The Himachal Pradesh High Court has held that if a couple is having access to each other, it is conclusive proof of the legitimacy of a baby and hence, the presumption under Section 112 of the Indian Evidence Act, 1872 gets attracted.

A Single Bench of Justice Jyotsna Rewal Dua asserted, “In view of the evidence on record, it is evident that the couple had access to each other. The husband has not even denied access to his wife in his pleadings to the divorce petition. He has specifically admitted having access to his wife while appearing as PW-1 and further that he used to stay with his wife during weekends. Thus, the presumption under Section 112 of the Indian Evidence Act gets attracted. The baby was born to the couple having access to each other and during subsistence of valid marriage between them. It is conclusive proof of baby’s legitimacy.”

The Bench also held that if a party to a marriage establishes that there was no access to the party to the marriage, then the shield of conclusive proof becomes unavailable.

“Unless the absence of access is established, the presumption of legitimacy cannot be displaced. Where the husband and wife have co-habited together and no impotency is proved, the child born from their wedlock is conclusively presumed to be legitimate, even if the wife is shown to have been, at the same time, guilty of infidelity”, said the Court.

Senior Advocate Sudhir Thakur appeared on behalf of the petitioner/husband while Advocate Peeyush Verma appeared for the respondent/wife.

In this case, in the divorce proceedings pending between the petitioner and the respondent under Section 13(1)(ia) and (ib) of the Hindu Marriage Act, the husband moved an application for conducting a Deoxyribonucleic Acid (DNA) test of the child and the parties. The application was dismissed by the District Judge (Family Court), Shimla, H.P., and therefore, the petitioner sought to assail such an order in his petition before the High Court.

The High Court in view of the facts and circumstances of the case observed, “Indian law leans towards legitimacy and frowns upon bastardy. The presumption in law of legitimacy of a child cannot be lightly repelled. … The fact that a woman is living in adultery would not by itself be sufficient to repel the conclusive presumption in favour of the legitimacy of a child. The operation of conclusive presumption under Section 112 can be avoided by proving non-access at the relevant time.”

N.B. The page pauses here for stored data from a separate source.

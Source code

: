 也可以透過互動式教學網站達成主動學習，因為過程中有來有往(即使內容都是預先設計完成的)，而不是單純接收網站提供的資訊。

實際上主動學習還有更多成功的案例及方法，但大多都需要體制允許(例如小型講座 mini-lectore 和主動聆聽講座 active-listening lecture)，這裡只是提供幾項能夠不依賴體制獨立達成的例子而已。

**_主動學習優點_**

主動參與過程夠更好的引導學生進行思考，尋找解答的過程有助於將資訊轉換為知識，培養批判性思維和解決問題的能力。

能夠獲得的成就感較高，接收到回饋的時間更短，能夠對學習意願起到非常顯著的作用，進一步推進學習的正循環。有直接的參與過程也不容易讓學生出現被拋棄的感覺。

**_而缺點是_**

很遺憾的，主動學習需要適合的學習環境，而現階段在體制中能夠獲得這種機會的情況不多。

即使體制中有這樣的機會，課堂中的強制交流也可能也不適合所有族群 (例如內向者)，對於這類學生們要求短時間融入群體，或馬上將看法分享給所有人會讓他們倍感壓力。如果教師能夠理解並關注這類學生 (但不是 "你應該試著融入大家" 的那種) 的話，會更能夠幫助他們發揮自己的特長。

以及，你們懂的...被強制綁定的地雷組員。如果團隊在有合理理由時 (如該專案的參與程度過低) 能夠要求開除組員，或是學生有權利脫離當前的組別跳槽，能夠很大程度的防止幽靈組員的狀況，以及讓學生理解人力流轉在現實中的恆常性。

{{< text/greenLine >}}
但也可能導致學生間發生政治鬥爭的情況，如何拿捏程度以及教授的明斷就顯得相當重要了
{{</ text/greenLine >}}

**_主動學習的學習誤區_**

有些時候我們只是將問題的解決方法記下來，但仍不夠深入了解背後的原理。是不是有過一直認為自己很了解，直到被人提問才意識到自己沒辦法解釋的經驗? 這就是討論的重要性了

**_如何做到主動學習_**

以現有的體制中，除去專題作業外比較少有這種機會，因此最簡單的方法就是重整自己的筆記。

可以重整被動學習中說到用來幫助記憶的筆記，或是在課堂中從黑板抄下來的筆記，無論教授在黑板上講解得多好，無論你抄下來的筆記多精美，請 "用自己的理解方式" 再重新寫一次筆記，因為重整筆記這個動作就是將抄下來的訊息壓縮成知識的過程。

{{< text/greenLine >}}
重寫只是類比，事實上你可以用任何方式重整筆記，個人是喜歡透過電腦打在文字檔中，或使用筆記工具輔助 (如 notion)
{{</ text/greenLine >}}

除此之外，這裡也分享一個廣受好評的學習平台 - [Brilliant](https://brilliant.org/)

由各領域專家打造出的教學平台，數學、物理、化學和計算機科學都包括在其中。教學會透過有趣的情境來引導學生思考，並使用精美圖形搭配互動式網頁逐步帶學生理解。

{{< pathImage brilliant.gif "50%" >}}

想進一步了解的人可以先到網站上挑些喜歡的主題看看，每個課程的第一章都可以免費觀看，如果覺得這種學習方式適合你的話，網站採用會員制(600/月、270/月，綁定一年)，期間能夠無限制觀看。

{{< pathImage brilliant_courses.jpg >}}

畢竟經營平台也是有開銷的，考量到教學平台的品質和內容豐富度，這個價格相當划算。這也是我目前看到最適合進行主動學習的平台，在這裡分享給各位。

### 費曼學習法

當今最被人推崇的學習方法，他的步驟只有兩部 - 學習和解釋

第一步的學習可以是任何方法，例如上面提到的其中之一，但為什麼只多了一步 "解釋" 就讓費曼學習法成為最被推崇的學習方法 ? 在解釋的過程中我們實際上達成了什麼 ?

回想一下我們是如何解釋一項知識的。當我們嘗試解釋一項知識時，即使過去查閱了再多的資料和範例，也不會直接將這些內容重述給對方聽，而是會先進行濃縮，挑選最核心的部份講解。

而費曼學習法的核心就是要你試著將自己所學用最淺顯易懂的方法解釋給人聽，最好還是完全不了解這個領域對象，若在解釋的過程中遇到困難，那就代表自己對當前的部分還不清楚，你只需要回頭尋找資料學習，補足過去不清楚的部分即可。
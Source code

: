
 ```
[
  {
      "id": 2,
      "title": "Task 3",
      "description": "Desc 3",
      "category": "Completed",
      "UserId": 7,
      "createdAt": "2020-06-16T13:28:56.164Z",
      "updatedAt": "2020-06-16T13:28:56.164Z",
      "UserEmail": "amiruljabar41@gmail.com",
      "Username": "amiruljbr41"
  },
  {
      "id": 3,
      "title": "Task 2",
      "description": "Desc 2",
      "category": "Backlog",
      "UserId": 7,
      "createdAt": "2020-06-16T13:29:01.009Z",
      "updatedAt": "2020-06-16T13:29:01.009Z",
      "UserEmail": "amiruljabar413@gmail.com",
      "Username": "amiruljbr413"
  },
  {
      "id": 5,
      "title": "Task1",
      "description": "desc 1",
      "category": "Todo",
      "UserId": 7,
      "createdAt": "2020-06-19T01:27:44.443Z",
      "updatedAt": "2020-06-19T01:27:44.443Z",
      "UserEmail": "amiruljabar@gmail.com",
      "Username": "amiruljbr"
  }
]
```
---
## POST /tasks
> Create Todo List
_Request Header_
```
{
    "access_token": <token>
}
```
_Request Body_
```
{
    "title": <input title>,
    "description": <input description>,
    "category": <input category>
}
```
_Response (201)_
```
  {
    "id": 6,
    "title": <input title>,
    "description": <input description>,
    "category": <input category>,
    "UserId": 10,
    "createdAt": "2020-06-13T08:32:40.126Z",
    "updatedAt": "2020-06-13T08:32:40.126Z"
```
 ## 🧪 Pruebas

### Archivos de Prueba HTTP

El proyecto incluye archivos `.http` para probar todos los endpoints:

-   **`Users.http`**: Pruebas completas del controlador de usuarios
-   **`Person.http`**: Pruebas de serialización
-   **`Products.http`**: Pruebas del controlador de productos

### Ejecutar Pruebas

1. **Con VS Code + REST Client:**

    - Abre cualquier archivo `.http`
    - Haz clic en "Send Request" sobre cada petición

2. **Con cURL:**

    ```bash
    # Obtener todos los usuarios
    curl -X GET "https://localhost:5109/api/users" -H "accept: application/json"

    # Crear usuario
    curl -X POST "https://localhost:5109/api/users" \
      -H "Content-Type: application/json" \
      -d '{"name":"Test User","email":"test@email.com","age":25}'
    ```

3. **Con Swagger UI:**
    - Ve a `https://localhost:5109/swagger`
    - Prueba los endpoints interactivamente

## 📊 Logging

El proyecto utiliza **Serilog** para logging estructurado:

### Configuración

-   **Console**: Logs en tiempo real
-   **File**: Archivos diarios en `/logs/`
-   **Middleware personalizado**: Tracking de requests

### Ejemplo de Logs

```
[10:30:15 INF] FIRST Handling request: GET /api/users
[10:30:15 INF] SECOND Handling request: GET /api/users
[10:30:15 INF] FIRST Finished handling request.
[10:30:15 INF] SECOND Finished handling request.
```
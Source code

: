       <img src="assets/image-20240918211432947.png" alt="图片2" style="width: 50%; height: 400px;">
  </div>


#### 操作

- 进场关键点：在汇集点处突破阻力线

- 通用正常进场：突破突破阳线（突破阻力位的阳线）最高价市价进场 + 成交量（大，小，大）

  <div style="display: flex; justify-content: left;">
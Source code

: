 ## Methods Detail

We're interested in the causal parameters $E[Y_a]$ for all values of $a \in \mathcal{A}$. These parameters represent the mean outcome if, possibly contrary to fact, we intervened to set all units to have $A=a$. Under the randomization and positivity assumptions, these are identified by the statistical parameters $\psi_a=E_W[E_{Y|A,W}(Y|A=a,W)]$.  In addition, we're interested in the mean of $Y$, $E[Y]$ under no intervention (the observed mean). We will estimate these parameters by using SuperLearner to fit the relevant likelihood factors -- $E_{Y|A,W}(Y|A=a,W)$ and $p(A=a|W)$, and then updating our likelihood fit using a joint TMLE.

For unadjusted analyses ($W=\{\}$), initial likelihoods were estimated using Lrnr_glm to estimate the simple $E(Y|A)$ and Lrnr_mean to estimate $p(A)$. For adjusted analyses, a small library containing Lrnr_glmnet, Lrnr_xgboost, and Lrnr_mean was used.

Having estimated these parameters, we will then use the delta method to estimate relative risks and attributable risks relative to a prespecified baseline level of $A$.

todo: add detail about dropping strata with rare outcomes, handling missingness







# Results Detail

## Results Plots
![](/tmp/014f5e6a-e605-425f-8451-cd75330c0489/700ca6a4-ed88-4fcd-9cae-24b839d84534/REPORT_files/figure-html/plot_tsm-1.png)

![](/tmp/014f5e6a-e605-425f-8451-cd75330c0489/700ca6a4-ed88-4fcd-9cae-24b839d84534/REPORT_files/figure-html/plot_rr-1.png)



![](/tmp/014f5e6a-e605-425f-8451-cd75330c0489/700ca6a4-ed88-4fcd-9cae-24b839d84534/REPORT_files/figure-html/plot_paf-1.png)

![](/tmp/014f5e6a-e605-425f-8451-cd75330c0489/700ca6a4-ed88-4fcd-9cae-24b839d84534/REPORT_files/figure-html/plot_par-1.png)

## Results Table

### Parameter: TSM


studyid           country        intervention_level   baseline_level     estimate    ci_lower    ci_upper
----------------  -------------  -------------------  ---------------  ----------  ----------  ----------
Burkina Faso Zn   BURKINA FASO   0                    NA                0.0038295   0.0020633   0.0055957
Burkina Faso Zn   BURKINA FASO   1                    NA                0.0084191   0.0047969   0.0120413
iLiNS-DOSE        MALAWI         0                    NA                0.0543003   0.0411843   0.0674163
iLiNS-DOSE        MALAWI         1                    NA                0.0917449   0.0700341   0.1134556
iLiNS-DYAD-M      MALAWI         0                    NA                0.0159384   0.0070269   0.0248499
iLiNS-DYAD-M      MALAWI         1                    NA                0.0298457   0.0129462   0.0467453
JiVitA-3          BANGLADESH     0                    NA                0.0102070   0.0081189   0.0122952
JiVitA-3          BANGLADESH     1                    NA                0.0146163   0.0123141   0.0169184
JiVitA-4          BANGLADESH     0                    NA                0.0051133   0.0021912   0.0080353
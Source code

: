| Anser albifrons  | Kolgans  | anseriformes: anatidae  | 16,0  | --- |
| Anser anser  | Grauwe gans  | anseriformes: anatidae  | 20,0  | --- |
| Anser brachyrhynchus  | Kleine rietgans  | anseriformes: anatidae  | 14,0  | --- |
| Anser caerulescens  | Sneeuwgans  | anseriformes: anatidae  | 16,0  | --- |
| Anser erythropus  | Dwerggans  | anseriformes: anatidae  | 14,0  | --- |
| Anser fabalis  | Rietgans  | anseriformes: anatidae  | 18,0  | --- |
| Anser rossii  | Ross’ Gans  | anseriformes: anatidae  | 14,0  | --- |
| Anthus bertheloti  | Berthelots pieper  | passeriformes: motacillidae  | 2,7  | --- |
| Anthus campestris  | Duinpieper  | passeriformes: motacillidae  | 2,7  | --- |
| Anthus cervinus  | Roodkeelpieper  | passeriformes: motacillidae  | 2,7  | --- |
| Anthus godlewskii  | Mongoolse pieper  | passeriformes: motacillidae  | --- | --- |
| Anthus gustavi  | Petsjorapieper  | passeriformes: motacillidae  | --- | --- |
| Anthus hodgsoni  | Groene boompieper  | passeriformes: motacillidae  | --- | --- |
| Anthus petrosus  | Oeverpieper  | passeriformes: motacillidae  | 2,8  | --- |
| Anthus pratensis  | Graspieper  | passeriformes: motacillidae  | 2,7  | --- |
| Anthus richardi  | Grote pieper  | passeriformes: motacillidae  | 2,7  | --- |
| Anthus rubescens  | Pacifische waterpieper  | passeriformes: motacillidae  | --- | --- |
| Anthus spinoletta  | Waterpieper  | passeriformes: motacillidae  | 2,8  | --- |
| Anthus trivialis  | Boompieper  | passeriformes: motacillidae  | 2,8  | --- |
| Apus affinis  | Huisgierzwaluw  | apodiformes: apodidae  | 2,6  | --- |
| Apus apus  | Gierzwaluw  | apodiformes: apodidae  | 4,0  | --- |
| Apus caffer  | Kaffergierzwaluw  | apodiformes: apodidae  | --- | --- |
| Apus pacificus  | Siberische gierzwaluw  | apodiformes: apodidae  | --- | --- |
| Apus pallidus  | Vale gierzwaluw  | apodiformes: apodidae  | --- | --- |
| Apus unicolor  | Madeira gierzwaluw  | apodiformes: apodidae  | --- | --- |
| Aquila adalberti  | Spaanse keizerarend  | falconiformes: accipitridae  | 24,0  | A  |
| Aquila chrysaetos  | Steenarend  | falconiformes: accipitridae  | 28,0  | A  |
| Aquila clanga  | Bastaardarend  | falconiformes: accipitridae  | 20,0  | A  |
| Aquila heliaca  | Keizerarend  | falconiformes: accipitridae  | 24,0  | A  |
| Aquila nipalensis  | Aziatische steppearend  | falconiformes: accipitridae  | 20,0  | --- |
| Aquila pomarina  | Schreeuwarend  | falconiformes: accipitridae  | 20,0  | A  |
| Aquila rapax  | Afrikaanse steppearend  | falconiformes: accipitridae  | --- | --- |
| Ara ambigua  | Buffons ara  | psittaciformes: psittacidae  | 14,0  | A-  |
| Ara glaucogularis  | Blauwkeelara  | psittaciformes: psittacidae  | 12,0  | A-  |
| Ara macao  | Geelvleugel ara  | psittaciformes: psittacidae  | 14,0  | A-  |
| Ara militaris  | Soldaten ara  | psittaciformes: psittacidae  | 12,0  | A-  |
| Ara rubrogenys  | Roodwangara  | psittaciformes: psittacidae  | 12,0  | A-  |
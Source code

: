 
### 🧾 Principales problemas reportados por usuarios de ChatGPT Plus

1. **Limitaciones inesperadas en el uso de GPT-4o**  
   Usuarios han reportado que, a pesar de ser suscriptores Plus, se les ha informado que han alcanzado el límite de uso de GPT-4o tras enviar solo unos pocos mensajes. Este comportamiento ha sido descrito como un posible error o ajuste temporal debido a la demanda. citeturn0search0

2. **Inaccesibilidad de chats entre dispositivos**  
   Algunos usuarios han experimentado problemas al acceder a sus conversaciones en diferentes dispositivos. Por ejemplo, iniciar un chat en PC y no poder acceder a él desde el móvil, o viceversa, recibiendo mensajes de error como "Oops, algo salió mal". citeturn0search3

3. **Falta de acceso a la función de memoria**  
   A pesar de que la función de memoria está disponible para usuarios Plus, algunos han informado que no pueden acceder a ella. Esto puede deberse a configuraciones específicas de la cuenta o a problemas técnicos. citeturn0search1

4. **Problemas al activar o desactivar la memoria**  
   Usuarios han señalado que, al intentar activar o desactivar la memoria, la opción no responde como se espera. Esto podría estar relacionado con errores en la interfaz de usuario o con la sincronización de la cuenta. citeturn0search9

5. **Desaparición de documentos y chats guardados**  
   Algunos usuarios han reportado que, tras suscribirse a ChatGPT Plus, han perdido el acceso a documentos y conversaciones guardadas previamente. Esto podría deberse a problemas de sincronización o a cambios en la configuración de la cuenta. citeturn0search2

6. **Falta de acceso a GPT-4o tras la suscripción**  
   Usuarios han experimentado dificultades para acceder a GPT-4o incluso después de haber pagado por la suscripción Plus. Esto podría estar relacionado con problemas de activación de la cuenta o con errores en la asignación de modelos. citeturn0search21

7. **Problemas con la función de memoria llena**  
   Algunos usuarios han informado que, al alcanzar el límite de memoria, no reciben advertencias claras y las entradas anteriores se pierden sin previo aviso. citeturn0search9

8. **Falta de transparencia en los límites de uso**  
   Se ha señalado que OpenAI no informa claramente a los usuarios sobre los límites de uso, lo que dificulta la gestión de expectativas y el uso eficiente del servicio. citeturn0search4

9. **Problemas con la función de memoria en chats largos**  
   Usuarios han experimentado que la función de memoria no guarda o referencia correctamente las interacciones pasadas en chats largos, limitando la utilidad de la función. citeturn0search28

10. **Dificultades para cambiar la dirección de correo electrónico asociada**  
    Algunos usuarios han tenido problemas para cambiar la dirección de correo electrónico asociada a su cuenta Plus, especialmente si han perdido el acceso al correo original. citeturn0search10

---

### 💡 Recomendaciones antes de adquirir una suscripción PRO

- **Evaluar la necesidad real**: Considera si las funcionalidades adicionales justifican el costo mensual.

The Court noted that as per Section 112 of the Evidence Act, once the party questioning the legitimacy of the birth of a child shows that the parties to the marriage had no access to each other, then, the benefit of this Section is not available to the party invoking it.

“While appearing in the witness box as RW-1, the respondent-wife has admitted the suggestion given to her that her son was born to her and her husband (petitioner). This question put to the wife indicates that husband admits the child to be his progeny”, the Court further noted.

The Court said that the paternity of the child cannot be allowed to be ascertained in the manner sought by the petitioner.

“It is for the petitioner to prove his allegations of cruelty and desertion against the respondent (wife) on the strength of evidence adduced by him. He cannot be allowed to fill up the lacuna, if any, in his evidence by seeking to conduct the DNA test of the child and the parties”, concluded the Court.

Accordingly, the Court dismissed the petition.